Caveat: Rankings vary by genre, prompt, length, and evaluation method. Rather than definitive claims about "what is best," comparisons with explicit conditions are needed.

Copyright and Ethics Issues

Music and audio generation is especially acute in copyright and ethics issues.

Training data provenance: Whether copyrighted music was used for training and whether style or voice was imitated are key issues.
Voice/artist imitation: The problem of cloning a specific singer's voice is entangled with likeness and publicity rights.
Plagiarism/similarity: The risk that the generated output is too similar to an existing song must be managed.
Transparency: Discussion is under way toward indicating that audio is generated or watermarking it.

Separate from technical performance, these issues are a key constraint on commercialization and a subject of social debate.

Strengths

Accessibility: You can quickly create music, sound effects, and audio with text alone.
Modularity: The codec, generation backbone, and vocoder are separated, making it easy to replace and improve components.
Improved controllability: Melody, chord, and reference audio conditions have made musical control possible.
Efficiency: Thanks to the discrete tokenization of neural codecs, even long audio has become easier to handle.

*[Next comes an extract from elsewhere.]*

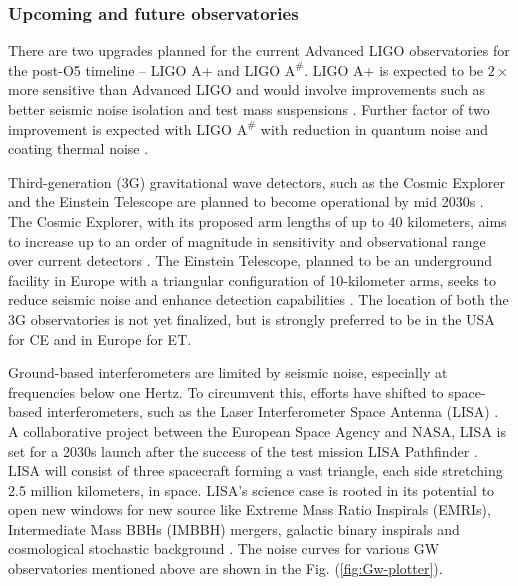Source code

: \subsubsection{Upcoming and future observatories}

There are two upgrades planned for the current Advanced LIGO observatories for the post-O5 timeline -- LIGO A+ and LIGO $\text{A}^{\#}$. LIGO A+ is expected to be $2\times$ more sensitive than Advanced LIGO and would involve improvements such as better seismic noise isolation and test mass suspensions \cite{KAGRA:2013rdx}. Further factor of two improvement is expected with LIGO $\text{A}^{\#}$ with reduction in quantum noise and coating thermal noise \cite{Asharp}.


Third-generation (3G) gravitational wave detectors, such as the Cosmic Explorer and the Einstein Telescope are planned to become operational by mid 2030s \cite{Gupta:2023lga,Punturo:2010zz}. The Cosmic Explorer, with its proposed arm lengths of up to 40 kilometers, aims to increase up to an order of magnitude in sensitivity and observational range over current detectors \cite{Evans:2021gyd}. The Einstein Telescope, planned to be an underground facility in Europe with a triangular configuration of 10-kilometer arms, seeks to reduce seismic noise and enhance detection capabilities \cite{Hild:2010id}. The location of both the 3G observatories is not yet finalized, but is strongly preferred to be in the USA for CE and in Europe for ET. 

Ground-based interferometers are limited by seismic noise, especially at frequencies below one Hertz. To circumvent this, efforts have shifted to space-based interferometers, such as the Laser Interferometer Space Antenna (LISA) \cite{LISA:2017pwj}. A collaborative project between the European Space Agency and NASA, LISA is set for a 2030s launch \cite{LISA-intro, LISA:2017pwj, eLISA:2013xep} after the success of the test mission LISA Pathfinder \cite{Armano:2016bkm,McNamara:2008zz}. LISA will consist of three spacecraft forming a vast triangle, each side stretching 2.5 million kilometers, in space. LISA's science case is rooted in its potential to open new windows for new source like Extreme Mass Ratio Inspirals (EMRIs), Intermediate Mass BBHs (IMBBH) mergers, galactic binary inspirals and cosmological stochastic background \cite{eLISA:2013xep}. The noise curves for various GW observatories mentioned above are shown in the Fig. (\ref{fig:Gw-plotter}).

Limitations and Open Problems

Long-term structure: A coherent composition of the whole piece (intro-development-chorus, etc.) is still difficult.
Fine quality: The human ear is sensitive to minute distortion, so artifacts are easily revealed.
Absence of evaluation standards: There is a lack of reliable metrics to quantify musical appeal.
Copyright/ethics: The data, imitation, and transparency issues discussed earlier remain large.
Control precision: Control that precisely specifies a particular instrument, beat, or emotion is still developing.

Practical Implications

It is powerful for fast prototyping, but a copyright and license review is essential for commercial use.
If precise control is needed, it is better to also provide structural conditions such as melody and chords.
Autoregression and diffusion have situation-dependent trade-offs, so it is safer to compare them directly for the target use case.

Conclusion

The common foundation of SOTA music and audio generation can be summarized as "neural codec tokenization + autoregressive or diffusion generation + text/melody conditioning." EnCodec/SoundStream laid the bridge of representation, AudioLM/MusicGen opened language-model-style generation, and the diffusion family offered a parallel alternative. The rankings and details of commercial services change quickly, but understanding these principles lets you rapidly grasp the structure of new models.